#### Records to process:
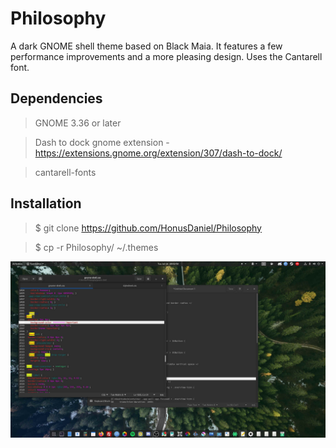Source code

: # Philosophy
A dark GNOME shell theme based on Black Maia. It features a few performance improvements and a more pleasing design. Uses the Cantarell font.

## Dependencies
> GNOME 3.36 or later


> Dash to dock gnome extension - https://extensions.gnome.org/extension/307/dash-to-dock/


> cantarell-fonts
## Installation
> $ git clone https://github.com/HonusDaniel/Philosophy


> $ cp -r Philosophy/ ~/.themes


![](Philosophy.jpg)
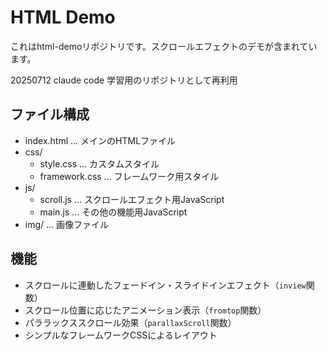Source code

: # HTML Demo

これはhtml-demoリポジトリです。スクロールエフェクトのデモが含まれています。

20250712
claude code 学習用のリポジトリとして再利用



## ファイル構成

- index.html … メインのHTMLファイル
- css/
  - style.css … カスタムスタイル
  - framework.css … フレームワーク用スタイル
- js/
  - scroll.js … スクロールエフェクト用JavaScript
  - main.js … その他の機能用JavaScript
- img/ … 画像ファイル

## 機能

- スクロールに連動したフェードイン・スライドインエフェクト（`inview`関数）
- スクロール位置に応じたアニメーション表示（`fromtop`関数）
- パララックススクロール効果（`parallaxScroll`関数）
- シンプルなフレームワークCSSによるレイアウト

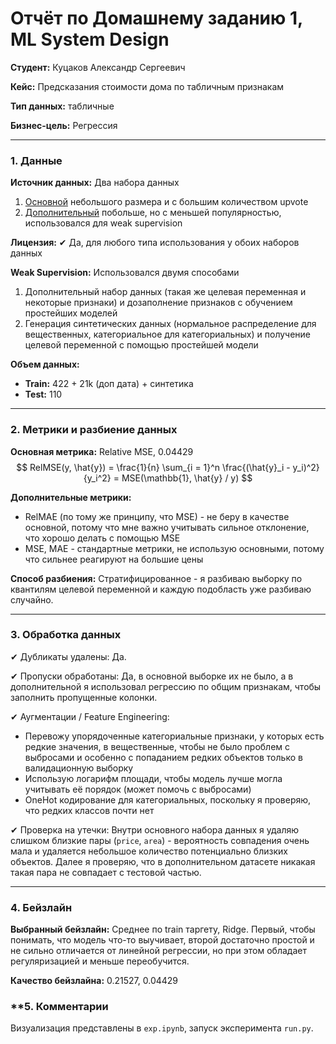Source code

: # Отчёт по Домашнему заданию 1, ML System Design


**Студент:** Куцаков Александр Сергеевич

**Кейс:** Предсказания стоимости дома по табличным признакам

**Тип данных:** табличные

**Бизнес-цель:** Регрессия

---

### **1. Данные**

**Источник данных:** Два набора данных
1. [Основной](https://www.kaggle.com/datasets/yasserh/housing-prices-dataset) небольшого размера и с большим количеством upvote
2. [Дополнительный](https://www.kaggle.com/datasets/sukhmandeepsinghbrar/housing-price-dataset) побольше, но с меньшей популярностью, использовался для weak supervision

**Лицензия:** ✔ Да, для любого типа использования у обоих наборов данных

**Weak Supervision:** Использовался двумя способами
1. Дополнительный набор данных (такая же целевая переменная и некоторые признаки) и дозаполнение признаков с обучением простейших моделей
2. Генерация синтетических данных (нормальное распределение для вещественных, категориальное для категориальных) и получение целевой переменной с помощью простейшей модели

**Объем данных:**

- **Train:** 422 + 21k (доп дата) + синтетика
- **Test:** 110

---

### **2. Метрики и разбиение данных**

**Основная метрика:** Relative MSE, 0.04429
$$
    RelMSE(y, \hat{y}) = \frac{1}{n} \sum_{i = 1}^n \frac{(\hat{y}_i - y_i)^2}{y_i^2} = MSE(\mathbb{1}, \hat{y} / y)
$$

**Дополнительные метрики:**
* RelMAE (по тому же принципу, что MSE) - не беру в качестве основной, потому что мне важно учитывать сильное отклонение, что хорошо делать с помощью MSE
* MSE, MAE - стандартные метрики, не использую основными, потому что сильнее реагируют на большие цены

**Способ разбиения:** Стратифицированное - я разбиваю выборку по квантилям целевой переменной и каждую подобласть уже разбиваю случайно.

---

### **3. Обработка данных**

✔ Дубликаты удалены: Да.

✔ Пропуски обработаны: Да, в основной выборке их не было, а в дополнительной я использовал регрессию по общим признакам, чтобы заполнить пропущенные колонки.

✔ Аугментации / Feature Engineering:
* Перевожу упорядоченные категориальные признаки, у которых есть редкие значения, в вещественные, чтобы не было проблем с выбросами и особенно с попаданием редких объектов только в валидационную выборку
* Использую логарифм площади, чтобы модель лучше могла учитывать её порядок (может помочь с выбросами)
* OneHot кодирование для категориальных, поскольку я проверяю, что редких классов почти нет

✔ Проверка на утечки: Внутри основного набора данных я удаляю слишком близкие пары (`price`, `area`) - вероятность совпадения очень мала и удаляется небольшое количество потенциально близких объектов. Далее я проверяю, что в дополнительном датасете никакая такая пара не совпадает с тестовой частью.

---

### **4. Бейзлайн**

**Выбранный бейзлайн:** Среднее по train таргету, Ridge. Первый, чтобы понимать, что модель что-то выучивает, второй достаточно простой и не сильно отличается от линейной регрессии, но при этом обладает регуляризацией и меньше переобучится.

**Качество бейзлайна:** 0.21527, 0.04429


### **5. Комментарии

Визуализация представлены в `exp.ipynb`, запуск эксперимента `run.py`.
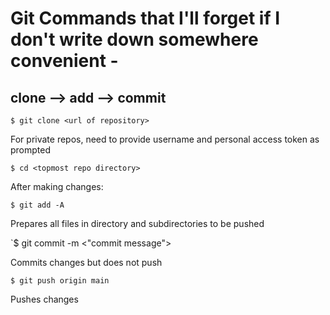 # Git Commands that I'll forget if I don't write down somewhere convenient -
## clone --> add --> commit

`$ git clone <url of repository>`

For private repos, need to provide username and personal access token as prompted

`$ cd <topmost repo directory>`

After making changes:

`$ git add -A`

Prepares all files in directory and subdirectories to be pushed

`$ git commit -m <"commit message">

Commits changes but does not push

`$ git push origin main`

Pushes changes

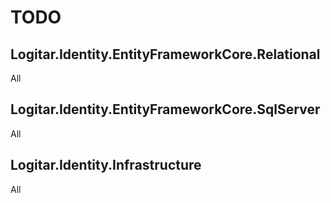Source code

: # TODO

## Logitar.Identity.EntityFrameworkCore.Relational

All

## Logitar.Identity.EntityFrameworkCore.SqlServer

All

## Logitar.Identity.Infrastructure

All
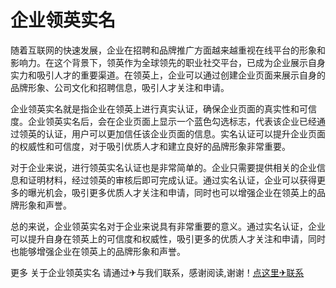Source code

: # 企业领英实名

随着互联网的快速发展，企业在招聘和品牌推广方面越来越重视在线平台的形象和影响力。在这个背景下，领英作为全球领先的职业社交平台，已成为企业展示自身实力和吸引人才的重要渠道。在领英上，企业可以通过创建企业页面来展示自身的品牌形象、公司文化和招聘信息，吸引人才关注和申请。

企业领英实名就是指企业在领英上进行真实认证，确保企业页面的真实性和可信度。企业领英实名后，会在企业页面上显示一个蓝色勾选标志，代表该企业已经通过领英的认证，用户可以更加信任该企业页面的信息。实名认证可以提升企业页面的权威性和可信度，对于吸引优质人才和建立良好的品牌形象非常重要。

对于企业来说，进行领英实名认证也是非常简单的。企业只需要提供相关的企业信息和证明材料，经过领英的审核后即可完成认证。通过实名认证，企业可以获得更多的曝光机会，吸引更多优质人才关注和申请，同时也可以增强企业在领英上的品牌形象和声誉。

总的来说，企业领英实名对于企业来说具有非常重要的意义。通过实名认证，企业可以提升自身在领英上的可信度和权威性，吸引更多的优质人才关注和申请，同时也能够增强企业在领英上的品牌形象和声誉。

更多 关于企业领英实名 请通过✈与我们联系，感谢阅读,谢谢！[点这里✈联系](https://ss.k02.cc)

#### What this task involves:
Every record, from top to bottom, gets written out exactly; no picture goes into the copy.

#### Expected answer:
Source code

: # Philosophy
A dark GNOME shell theme based on Black Maia. It features a few performance improvements and a more pleasing design. Uses the Cantarell font.

## Dependencies
> GNOME 3.36 or later


> Dash to dock gnome extension - https://extensions.gnome.org/extension/307/dash-to-dock/


> cantarell-fonts
## Installation
> $ git clone https://github.com/HonusDaniel/Philosophy


> $ cp -r Philosophy/ ~/.themes


![](Philosophy.jpg)
Source code

: # HTML Demo

これはhtml-demoリポジトリです。スクロールエフェクトのデモが含まれています。

20250712
claude code 学習用のリポジトリとして再利用



## ファイル構成

- index.html … メインのHTMLファイル
- css/
  - style.css … カスタムスタイル
  - framework.css … フレームワーク用スタイル
- js/
  - scroll.js … スクロールエフェクト用JavaScript
  - main.js … その他の機能用JavaScript
- img/ … 画像ファイル

## 機能

- スクロールに連動したフェードイン・スライドインエフェクト（`inview`関数）
- スクロール位置に応じたアニメーション表示（`fromtop`関数）
- パララックススクロール効果（`parallaxScroll`関数）
- シンプルなフレームワークCSSによるレイアウト

Source code

: # Отчёт по Домашнему заданию 1, ML System Design


**Студент:** Куцаков Александр Сергеевич

**Кейс:** Предсказания стоимости дома по табличным признакам

**Тип данных:** табличные

**Бизнес-цель:** Регрессия

---

### **1. Данные**

**Источник данных:** Два набора данных
1. [Основной](https://www.kaggle.com/datasets/yasserh/housing-prices-dataset) небольшого размера и с большим количеством upvote
2. [Дополнительный](https://www.kaggle.com/datasets/sukhmandeepsinghbrar/housing-price-dataset) побольше, но с меньшей популярностью, использовался для weak supervision

**Лицензия:** ✔ Да, для любого типа использования у обоих наборов данных

**Weak Supervision:** Использовался двумя способами
1. Дополнительный набор данных (такая же целевая переменная и некоторые признаки) и дозаполнение признаков с обучением простейших моделей
2. Генерация синтетических данных (нормальное распределение для вещественных, категориальное для категориальных) и получение целевой переменной с помощью простейшей модели

**Объем данных:**

- **Train:** 422 + 21k (доп дата) + синтетика
- **Test:** 110

---

### **2. Метрики и разбиение данных**

**Основная метрика:** Relative MSE, 0.04429
$$
    RelMSE(y, \hat{y}) = \frac{1}{n} \sum_{i = 1}^n \frac{(\hat{y}_i - y_i)^2}{y_i^2} = MSE(\mathbb{1}, \hat{y} / y)
$$

**Дополнительные метрики:**
* RelMAE (по тому же принципу, что MSE) - не беру в качестве основной, потому что мне важно учитывать сильное отклонение, что хорошо делать с помощью MSE
* MSE, MAE - стандартные метрики, не использую основными, потому что сильнее реагируют на большие цены

**Способ разбиения:** Стратифицированное - я разбиваю выборку по квантилям целевой переменной и каждую подобласть уже разбиваю случайно.

---

### **3. Обработка данных**

✔ Дубликаты удалены: Да.

✔ Пропуски обработаны: Да, в основной выборке их не было, а в дополнительной я использовал регрессию по общим признакам, чтобы заполнить пропущенные колонки.

✔ Аугментации / Feature Engineering:
* Перевожу упорядоченные категориальные признаки, у которых есть редкие значения, в вещественные, чтобы не было проблем с выбросами и особенно с попаданием редких объектов только в валидационную выборку
* Использую логарифм площади, чтобы модель лучше могла учитывать её порядок (может помочь с выбросами)
* OneHot кодирование для категориальных, поскольку я проверяю, что редких классов почти нет

✔ Проверка на утечки: Внутри основного набора данных я удаляю слишком близкие пары (`price`, `area`) - вероятность совпадения очень мала и удаляется небольшое количество потенциально близких объектов. Далее я проверяю, что в дополнительном датасете никакая такая пара не совпадает с тестовой частью.

---

### **4. Бейзлайн**

**Выбранный бейзлайн:** Среднее по train таргету, Ridge. Первый, чтобы понимать, что модель что-то выучивает, второй достаточно простой и не сильно отличается от линейной регрессии, но при этом обладает регуляризацией и меньше переобучится.

**Качество бейзлайна:** 0.21527, 0.04429


### **5. Комментарии

Визуализация представлены в `exp.ipynb`, запуск эксперимента `run.py`.
 # Git Commands that I'll forget if I don't write down somewhere convenient -
## clone --> add --> commit

`$ git clone <url of repository>`

For private repos, need to provide username and personal access token as prompted

`$ cd <topmost repo directory>`

After making changes:

`$ git add -A`

Prepares all files in directory and subdirectories to be pushed

`$ git commit -m <"commit message">

Commits changes but does not push

`$ git push origin main`

Pushes changes

Source code

: # TODO

## Logitar.Identity.EntityFrameworkCore.Relational

All

## Logitar.Identity.EntityFrameworkCore.SqlServer

All

## Logitar.Identity.Infrastructure

All
Source code

: # 企业领英实名

随着互联网的快速发展，企业在招聘和品牌推广方面越来越重视在线平台的形象和影响力。在这个背景下，领英作为全球领先的职业社交平台，已成为企业展示自身实力和吸引人才的重要渠道。在领英上，企业可以通过创建企业页面来展示自身的品牌形象、公司文化和招聘信息，吸引人才关注和申请。

企业领英实名就是指企业在领英上进行真实认证，确保企业页面的真实性和可信度。企业领英实名后，会在企业页面上显示一个蓝色勾选标志，代表该企业已经通过领英的认证，用户可以更加信任该企业页面的信息。实名认证可以提升企业页面的权威性和可信度，对于吸引优质人才和建立良好的品牌形象非常重要。

对于企业来说，进行领英实名认证也是非常简单的。企业只需要提供相关的企业信息和证明材料，经过领英的审核后即可完成认证。通过实名认证，企业可以获得更多的曝光机会，吸引更多优质人才关注和申请，同时也可以增强企业在领英上的品牌形象和声誉。

总的来说，企业领英实名对于企业来说具有非常重要的意义。通过实名认证，企业可以提升自身在领英上的可信度和权威性，吸引更多的优质人才关注和申请，同时也能够增强企业在领英上的品牌形象和声誉。

更多 关于企业领英实名 请通过✈与我们联系，感谢阅读,谢谢！[点这里✈联系](https://ss.k02.cc)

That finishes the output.